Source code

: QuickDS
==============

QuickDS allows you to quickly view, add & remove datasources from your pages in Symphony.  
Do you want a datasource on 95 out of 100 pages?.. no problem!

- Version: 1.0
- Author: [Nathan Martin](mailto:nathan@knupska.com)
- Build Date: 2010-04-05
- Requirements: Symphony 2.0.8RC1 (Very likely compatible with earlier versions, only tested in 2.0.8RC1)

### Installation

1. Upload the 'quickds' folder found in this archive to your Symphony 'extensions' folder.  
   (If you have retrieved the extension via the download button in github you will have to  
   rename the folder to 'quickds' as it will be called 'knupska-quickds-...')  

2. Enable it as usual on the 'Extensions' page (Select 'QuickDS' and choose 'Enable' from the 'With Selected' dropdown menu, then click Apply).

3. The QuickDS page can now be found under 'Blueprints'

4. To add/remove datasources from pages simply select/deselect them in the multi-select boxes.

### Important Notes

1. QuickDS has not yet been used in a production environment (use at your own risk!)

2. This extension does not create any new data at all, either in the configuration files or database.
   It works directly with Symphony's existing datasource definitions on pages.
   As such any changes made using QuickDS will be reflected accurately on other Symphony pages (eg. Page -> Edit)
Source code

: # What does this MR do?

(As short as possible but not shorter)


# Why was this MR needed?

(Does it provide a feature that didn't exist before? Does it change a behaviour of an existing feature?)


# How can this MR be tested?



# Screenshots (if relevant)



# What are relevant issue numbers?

- _Problem statement_
Print all of the records, leaving each one exactly as it appears above.

- _Answer space_
Source code

: QuickDS
==============

QuickDS allows you to quickly view, add & remove datasources from your pages in Symphony.  
Do you want a datasource on 95 out of 100 pages?.. no problem!

- Version: 1.0
- Author: [Nathan Martin](mailto:nathan@knupska.com)
- Build Date: 2010-04-05
- Requirements: Symphony 2.0.8RC1 (Very likely compatible with earlier versions, only tested in 2.0.8RC1)

### Installation

1. Upload the 'quickds' folder found in this archive to your Symphony 'extensions' folder.  
   (If you have retrieved the extension via the download button in github you will have to  
   rename the folder to 'quickds' as it will be called 'knupska-quickds-...')  

2. Enable it as usual on the 'Extensions' page (Select 'QuickDS' and choose 'Enable' from the 'With Selected' dropdown menu, then click Apply).

3. The QuickDS page can now be found under 'Blueprints'

4. To add/remove datasources from pages simply select/deselect them in the multi-select boxes.

### Important Notes

1. QuickDS has not yet been used in a production environment (use at your own risk!)

2. This extension does not create any new data at all, either in the configuration files or database.
   It works directly with Symphony's existing datasource definitions on pages.
   As such any changes made using QuickDS will be reflected accurately on other Symphony pages (eg. Page -> Edit)
Source code

: # What does this MR do?

(As short as possible but not shorter)


# Why was this MR needed?

(Does it provide a feature that didn't exist before? Does it change a behaviour of an existing feature?)


# How can this MR be tested?



# Screenshots (if relevant)



# What are relevant issue numbers?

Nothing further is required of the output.